Records for the exercise START
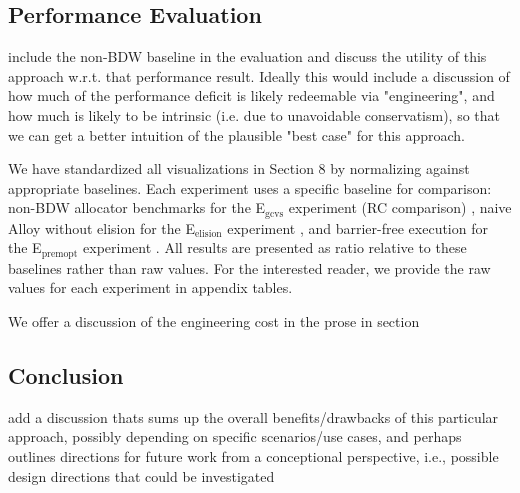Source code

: \documentclass[12pt,a4paper,preprint]{article}
\newcommand\Egcrc{E$_\textrm{gcvs}$\xspace}
\newcommand\Eelision{E$_\textrm{elision}$\xspace}
\newcommand\Epremopt{E$_\textrm{premopt}$\xspace}
\begin{document}
\subsection*{Performance Evaluation}

\begin{blockquote}
include the non-BDW baseline in the evaluation and discuss the utility of this
approach w.r.t. that performance result. Ideally this would include a
discussion of how much of the performance deficit is likely redeemable via
"engineering", and how much is likely to be intrinsic (i.e. due to
unavoidable conservatism), so that we can get a better intuition of the
plausible "best case" for this approach.
\end{blockquote}

We have standardized all visualizations in Section 8 by normalizing against
appropriate baselines. Each experiment uses a specific baseline for comparison:
non-BDW allocator benchmarks for the \Egcrc experiment (RC comparison)
, naive Alloy without elision for the \Eelision
experiment , and barrier-free execution for the
\Epremopt experiment . All results are presented as
ratio relative to these baselines rather than raw values. For the interested
reader, we provide the raw values for each experiment in appendix tables.

We offer a discussion of the engineering cost in the prose in section 

\subsection*{Conclusion}

\begin{blockquote}
add a discussion thats sums up the overall benefits/drawbacks of this
particular approach, possibly depending on specific scenarios/use cases, and
perhaps outlines directions for future work from a conceptional perspective,
i.e., possible design directions that could be investigated
\end{blockquote}
\end{document}
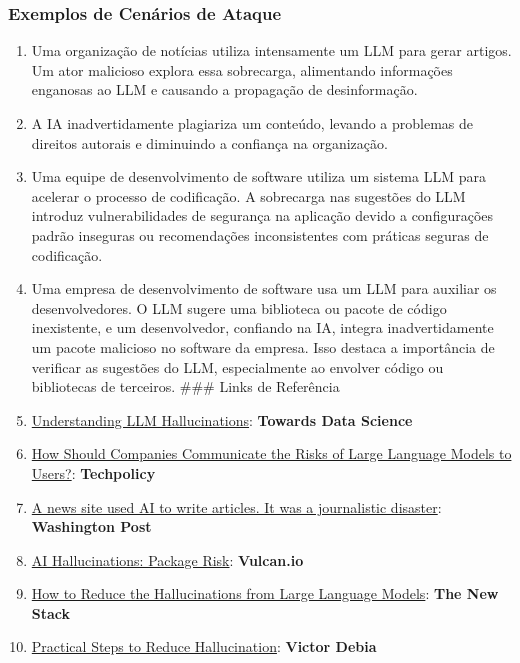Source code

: \documentclass[
]{article}
\begin{document}
\subsubsection{Exemplos de Cenários de
Ataque}\label{exemplos-de-cenuxe1rios-de-ataque}

\begin{enumerate}
\def\labelenumi{\arabic{enumi}.}
\item
  Uma organização de notícias utiliza intensamente um LLM para gerar
  artigos. Um ator malicioso explora essa sobrecarga, alimentando
  informações enganosas ao LLM e causando a propagação de desinformação.
\item
  A IA inadvertidamente plagiariza um conteúdo, levando a problemas de
  direitos autorais e diminuindo a confiança na organização.
\item
  Uma equipe de desenvolvimento de software utiliza um sistema LLM para
  acelerar o processo de codificação. A sobrecarga nas sugestões do LLM
  introduz vulnerabilidades de segurança na aplicação devido a
  configurações padrão inseguras ou recomendações inconsistentes com
  práticas seguras de codificação.
\item
  Uma empresa de desenvolvimento de software usa um LLM para auxiliar os
  desenvolvedores. O LLM sugere uma biblioteca ou pacote de código
  inexistente, e um desenvolvedor, confiando na IA, integra
  inadvertidamente um pacote malicioso no software da empresa. Isso
  destaca a importância de verificar as sugestões do LLM, especialmente
  ao envolver código ou bibliotecas de terceiros. \#\#\# Links de
  Referência
\item
  \href{https://towardsdatascience.com/llm-hallucinations-ec831dcd7786}{Understanding
  LLM Hallucinations}: \textbf{Towards Data Science}
\item
  \href{https://techpolicy.press/how-should-companies-communicate-the-risks-of-large-language-models-to-users/}{How
  Should Companies Communicate the Risks of Large Language Models to
  Users?}: \textbf{Techpolicy}
\item
  \href{https://www.washingtonpost.com/media/2023/01/17/cnet-ai-articles-journalism-corrections/}{A
  news site used AI to write articles. It was a journalistic disaster}:
  \textbf{Washington Post}
\item
  \href{https://vulcan.io/blog/ai-hallucinations-package-risk}{AI
  Hallucinations: Package Risk}: \textbf{Vulcan.io}
\item
  \href{https://thenewstack.io/how-to-reduce-the-hallucinations-from-large-language-models/}{How
  to Reduce the Hallucinations from Large Language Models}: \textbf{The
  New Stack}
\item
  \href{https://newsletter.victordibia.com/p/practical-steps-to-reduce-hallucination}{Practical
  Steps to Reduce Hallucination}: \textbf{Victor Debia}
\end{enumerate}
\end{document}

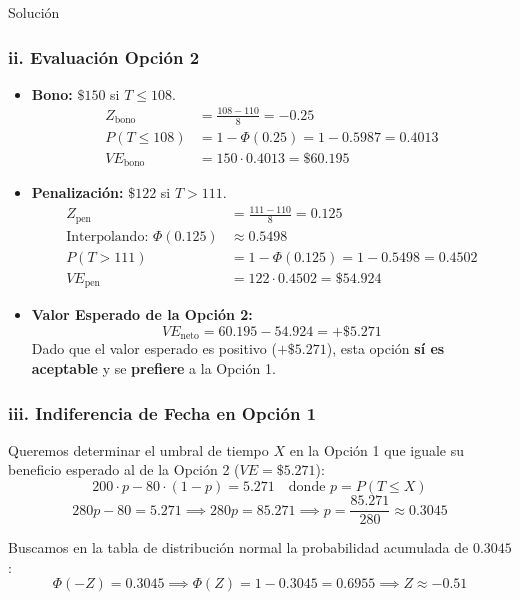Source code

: \documentclass[11pt, a4paper]{article}
\begin{document}
\begin{ejercicio}{Solución}
  \subsubsection*{ii. Evaluación Opción 2}
  \begin{itemize}
    \item \textbf{Bono:} $\$150$ si $T \le 108$.
      \begin{align*}
        Z_{\text{bono}} &= \frac{108 - 110}{8} = -0.25 \\
        P(T \le 108) &= 1 - \Phi(0.25) = 1 - 0.5987 = 0.4013 \\
        VE_{\text{bono}} &= 150 \cdot 0.4013 = \$60.195
      \end{align*}
    \item \textbf{Penalización:} $\$122$ si $T > 111$.
      \begin{align*}
        Z_{\text{pen}} &= \frac{111 - 110}{8} = 0.125 \\
        \text{Interpolando: } \Phi(0.125) &\approx 0.5498 \\
        P(T > 111) &= 1 - \Phi(0.125) = 1 - 0.5498 = 0.4502 \\
        VE_{\text{pen}} &= 122 \cdot 0.4502 = \$54.924
      \end{align*}
    \item \textbf{Valor Esperado de la Opción 2:}
      \begin{equation*}
        VE_{\text{neto}} = 60.195 - 54.924 = +\$5.271
      \end{equation*}
      Dado que el valor esperado es positivo ($+\$5.271$), esta opción \textbf{sí es aceptable} y se \textbf{prefiere} a la Opción 1.
  \end{itemize}

  \subsubsection*{iii. Indiferencia de Fecha en Opción 1}
  Queremos determinar el umbral de tiempo $X$ en la Opción 1 que iguale su beneficio esperado al de la Opción 2 ($VE = \$5.271$):
  \begin{equation*}
    200 \cdot p - 80 \cdot (1 - p) = 5.271 \quad \text{donde } p = P(T \le X)
  \end{equation*}
  \begin{equation*}
    280 p - 80 = 5.271 \implies 280 p = 85.271 \implies p = \frac{85.271}{280} \approx 0.3045
  \end{equation*}

  Buscamos en la tabla de distribución normal la probabilidad acumulada de $0.3045$:
  \begin{equation*}
    \Phi(-Z) = 0.3045 \implies \Phi(Z) = 1 - 0.3045 = 0.6955 \implies Z \approx -0.51
  \end{equation*}


\end{ejercicio}
\end{document}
Records for the exercise END
» Aim of the task
Report each line in the data above that holds the word "inadvertidamente" by copying it.

» Response to this exercise
  A IA inadvertidamente plagiariza um conteúdo, levando a problemas de
  inadvertidamente um pacote malicioso no software da empresa. Isso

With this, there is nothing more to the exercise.